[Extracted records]
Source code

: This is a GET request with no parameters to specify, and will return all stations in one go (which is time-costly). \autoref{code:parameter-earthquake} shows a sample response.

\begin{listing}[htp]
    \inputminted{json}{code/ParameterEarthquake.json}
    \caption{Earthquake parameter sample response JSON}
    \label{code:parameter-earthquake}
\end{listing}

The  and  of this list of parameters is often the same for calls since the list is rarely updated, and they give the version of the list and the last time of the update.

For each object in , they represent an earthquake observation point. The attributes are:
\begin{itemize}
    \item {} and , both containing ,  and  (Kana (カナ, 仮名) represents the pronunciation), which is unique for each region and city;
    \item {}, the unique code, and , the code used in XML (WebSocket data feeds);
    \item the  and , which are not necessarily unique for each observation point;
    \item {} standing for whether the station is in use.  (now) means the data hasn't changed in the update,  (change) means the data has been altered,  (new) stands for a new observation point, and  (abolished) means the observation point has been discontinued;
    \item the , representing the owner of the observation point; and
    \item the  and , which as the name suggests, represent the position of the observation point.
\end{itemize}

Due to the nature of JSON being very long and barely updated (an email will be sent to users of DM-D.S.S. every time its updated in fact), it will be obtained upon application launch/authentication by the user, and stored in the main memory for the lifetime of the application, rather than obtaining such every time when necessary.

TASK REQUIREMENTS
Repeat each of the entries exactly.

THE COMPLETED TASK
Source code

: This is a GET request with no parameters to specify, and will return all stations in one go (which is time-costly). \autoref{code:parameter-earthquake} shows a sample response.

\begin{listing}[htp]
    \inputminted{json}{code/ParameterEarthquake.json}
    \caption{Earthquake parameter sample response JSON}
    \label{code:parameter-earthquake}
\end{listing}

The  and  of this list of parameters is often the same for calls since the list is rarely updated, and they give the version of the list and the last time of the update.

For each object in , they represent an earthquake observation point. The attributes are:
\begin{itemize}
    \item {} and , both containing ,  and  (Kana (カナ, 仮名) represents the pronunciation), which is unique for each region and city;
    \item {}, the unique code, and , the code used in XML (WebSocket data feeds);
    \item the  and , which are not necessarily unique for each observation point;
    \item {} standing for whether the station is in use.  (now) means the data hasn't changed in the update,  (change) means the data has been altered,  (new) stands for a new observation point, and  (abolished) means the observation point has been discontinued;
    \item the , representing the owner of the observation point; and
    \item the  and , which as the name suggests, represent the position of the observation point.
\end{itemize}

Due to the nature of JSON being very long and barely updated (an email will be sent to users of DM-D.S.S. every time its updated in fact), it will be obtained upon application launch/authentication by the user, and stored in the main memory for the lifetime of the application, rather than obtaining such every time when necessary.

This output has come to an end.